Bloodstream infections and sepsis in Greece: over-time change of epidemiology and impact of de-escalation on final outcome

Abstract

Background: Choice of empirically prescribed antimicrobials for sepsis management depends on epidemiological factors. The epidemiology of sepsis in Greece was studied in two large-periods.

Methods: Sepsis due to bloodstream infections (BSI) from July 2006 until March 2013 was recorded in a multicenter study in 46 departments. Patients were divided into sepsis admitted in the emergencies and hospitalized in the general ward (GW) and sepsis developing after admission in the Intensive Care Unit (ICU). The primary endpoints were the changes of epidemiology and the factors related with BSIs by multidrug-resistant (MDR) pathogens; the secondary endpoint was the impact of de-escalation on antimicrobial therapy.

Results: 754 patients were studied; 378 from 2006-2009 and 376 from 2010-2013. Major differences were recorded between periods in the GW. They involved increase of: sepsis severity; the incidence of underlying diseases; the incidence of polymicrobial infections; the emergence of Klebsiella pneumoniae as a pathogen; and mortality. Factors independently related with BSI by MDR pathogens were chronic hemofiltration, intake of antibiotics the last three months and residence into long-term care facilities. De-escalation in BSIs by fully susceptible Gram-negatives did not affect final outcome. Similar epidemiological differences were not found in the ICU; MDR Gram-negatives predominated in both periods.

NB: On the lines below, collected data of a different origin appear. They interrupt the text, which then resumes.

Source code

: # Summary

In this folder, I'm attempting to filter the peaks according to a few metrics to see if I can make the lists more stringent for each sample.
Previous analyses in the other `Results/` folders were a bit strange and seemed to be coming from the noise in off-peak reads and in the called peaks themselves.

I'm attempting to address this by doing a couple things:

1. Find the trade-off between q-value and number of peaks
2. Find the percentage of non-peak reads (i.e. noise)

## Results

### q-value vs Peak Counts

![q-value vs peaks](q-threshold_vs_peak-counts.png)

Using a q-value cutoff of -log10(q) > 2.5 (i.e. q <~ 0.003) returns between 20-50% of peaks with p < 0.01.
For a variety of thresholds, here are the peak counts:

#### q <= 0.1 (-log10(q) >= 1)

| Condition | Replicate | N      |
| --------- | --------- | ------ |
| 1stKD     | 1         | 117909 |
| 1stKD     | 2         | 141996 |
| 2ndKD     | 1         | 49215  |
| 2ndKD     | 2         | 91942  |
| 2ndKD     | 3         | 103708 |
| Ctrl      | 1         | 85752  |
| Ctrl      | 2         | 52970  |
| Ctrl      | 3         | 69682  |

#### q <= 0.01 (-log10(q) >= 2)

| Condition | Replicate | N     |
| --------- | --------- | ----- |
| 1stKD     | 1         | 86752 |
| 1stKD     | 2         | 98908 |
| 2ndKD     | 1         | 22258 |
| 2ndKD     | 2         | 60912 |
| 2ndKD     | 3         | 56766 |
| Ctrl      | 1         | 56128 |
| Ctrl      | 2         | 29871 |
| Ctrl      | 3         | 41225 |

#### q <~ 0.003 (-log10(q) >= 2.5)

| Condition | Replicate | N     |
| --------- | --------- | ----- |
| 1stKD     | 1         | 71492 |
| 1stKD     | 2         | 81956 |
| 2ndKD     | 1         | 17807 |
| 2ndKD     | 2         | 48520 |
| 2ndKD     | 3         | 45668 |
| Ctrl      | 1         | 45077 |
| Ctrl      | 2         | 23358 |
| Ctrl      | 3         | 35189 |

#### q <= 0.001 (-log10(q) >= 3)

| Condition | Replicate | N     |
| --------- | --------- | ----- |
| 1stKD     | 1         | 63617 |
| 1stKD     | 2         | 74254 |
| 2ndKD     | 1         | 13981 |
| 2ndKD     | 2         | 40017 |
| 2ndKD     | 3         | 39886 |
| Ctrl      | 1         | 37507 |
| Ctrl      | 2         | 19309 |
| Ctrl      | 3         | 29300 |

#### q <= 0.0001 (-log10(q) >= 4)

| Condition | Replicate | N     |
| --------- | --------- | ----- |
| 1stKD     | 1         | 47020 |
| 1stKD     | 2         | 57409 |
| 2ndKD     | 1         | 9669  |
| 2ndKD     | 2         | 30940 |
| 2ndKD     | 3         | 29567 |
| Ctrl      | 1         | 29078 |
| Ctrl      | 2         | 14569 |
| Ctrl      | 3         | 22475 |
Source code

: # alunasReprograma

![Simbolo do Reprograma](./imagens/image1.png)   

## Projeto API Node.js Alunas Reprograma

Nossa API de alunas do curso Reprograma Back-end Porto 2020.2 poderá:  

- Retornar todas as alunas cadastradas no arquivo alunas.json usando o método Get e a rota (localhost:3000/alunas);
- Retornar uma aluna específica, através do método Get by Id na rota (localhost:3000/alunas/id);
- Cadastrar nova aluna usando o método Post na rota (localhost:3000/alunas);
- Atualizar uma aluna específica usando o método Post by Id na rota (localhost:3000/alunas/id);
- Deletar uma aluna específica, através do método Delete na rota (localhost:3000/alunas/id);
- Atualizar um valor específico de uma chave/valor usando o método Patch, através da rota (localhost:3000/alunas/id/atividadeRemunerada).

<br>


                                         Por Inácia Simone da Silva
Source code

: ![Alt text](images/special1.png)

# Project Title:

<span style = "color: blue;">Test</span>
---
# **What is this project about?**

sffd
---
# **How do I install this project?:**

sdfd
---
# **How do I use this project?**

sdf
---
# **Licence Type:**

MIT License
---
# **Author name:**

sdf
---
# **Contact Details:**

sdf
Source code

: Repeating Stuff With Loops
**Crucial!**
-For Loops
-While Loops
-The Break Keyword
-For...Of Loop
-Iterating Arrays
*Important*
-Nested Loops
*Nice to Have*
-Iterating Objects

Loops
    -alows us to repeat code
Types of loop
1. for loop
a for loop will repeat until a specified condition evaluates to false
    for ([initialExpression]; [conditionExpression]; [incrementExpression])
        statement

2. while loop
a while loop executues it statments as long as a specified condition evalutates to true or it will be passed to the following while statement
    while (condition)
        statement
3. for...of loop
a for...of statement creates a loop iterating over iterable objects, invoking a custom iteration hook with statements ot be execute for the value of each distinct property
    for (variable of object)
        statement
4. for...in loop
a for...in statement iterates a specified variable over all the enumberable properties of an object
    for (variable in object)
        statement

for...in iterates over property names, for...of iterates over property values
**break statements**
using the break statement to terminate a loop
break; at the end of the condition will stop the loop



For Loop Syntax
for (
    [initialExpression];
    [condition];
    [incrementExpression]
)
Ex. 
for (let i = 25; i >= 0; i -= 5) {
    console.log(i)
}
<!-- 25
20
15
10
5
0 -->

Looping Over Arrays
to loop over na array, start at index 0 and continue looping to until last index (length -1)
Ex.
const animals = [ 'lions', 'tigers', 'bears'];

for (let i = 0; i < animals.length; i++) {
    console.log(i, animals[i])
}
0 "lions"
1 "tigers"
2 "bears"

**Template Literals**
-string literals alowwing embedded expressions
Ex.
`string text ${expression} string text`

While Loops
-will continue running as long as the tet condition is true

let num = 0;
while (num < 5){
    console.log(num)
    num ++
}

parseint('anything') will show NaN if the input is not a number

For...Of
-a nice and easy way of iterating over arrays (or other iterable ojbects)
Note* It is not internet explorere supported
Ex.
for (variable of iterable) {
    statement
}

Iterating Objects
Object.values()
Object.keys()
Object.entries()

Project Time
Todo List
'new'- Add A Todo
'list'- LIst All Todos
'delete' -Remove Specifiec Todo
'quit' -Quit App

Conclusions: The epidemiology of sepsis in Greece differs in the GW and in the ICU. De-escalation in the GW is a safe strategy.

Figure 1

Study flow-chart. Abbreviations BSI: bloodstream infection; ER: emergency department; ICU intensive care unit; SIRS: systemic inflammatory response syndrome.

Figure 2

Distribution of bloodstream pathogens between the two study periods for patients admitted with sepsis in the emergencies and hospitalized outside the ICU. A) Pathogens are distributed according to Gram stain or fungal species; B) Mixed infections are presented; C) Distribution of species of Gram (−) bacteria; and D) Distribution of species of Gram (+) cocci. Asterisks indicate statistical significances between the two study periods. CoNS: coagulase negative Staphylococcus spp.

Figure 3

Resistance rates of isolates of Escherichia coli and of Klebsiella pneumoniae of patients admitted with sepsis and hospitalized outside the ICU for the two study periods. Asterisks indicate statistical significances between the two study periods.

Figure 4

Distribution of bloodstream pathogens between the two study periods for patients with sepsis developing after ICU admission. A) Pathogens are distributed according to Gram stain or fungal species; B) Mixed infections are presented; C) Distribution of species of Gram (−) bacteria; and D) Distribution of species of Gram (+) cocci. Asterisks indicate statistical significances between the two study periods. CoNS: coagulase negative Staphylococcus spp.

Figure 5

Resistance rates of isolates of Klebsiella pneumoniae, of Acinetobacter baumannii and of Pseudomonas aeruginosa of patients developing sepsis after ICU admission of the two study periods.

Figure 6

Impact of de-escalation on final outcome. Kaplan Meier survival analysis was conducted comparing patients for which antimicrobials were de-escalated by the attending physicians (Yes, solid line) with those for which antimicrobials were not de-escalated by the attending physicians (No, dashed line) separately for the study period 2006–2009 (panel A) and for the study period 2010–2013 (panel C). P values refer to comparisons between patients under de-escalation and patients without de-escalation. Panels B (study period 2006–2009) and D (study period 2010–2013) refer to forward Cox regression analysis of the impact of de-escalation on the final outcome after adjustment for the presence of severe sepsis/shock, age, gender and for comorbid illnesses. CI: confidence intervals; HR: hazard ratio.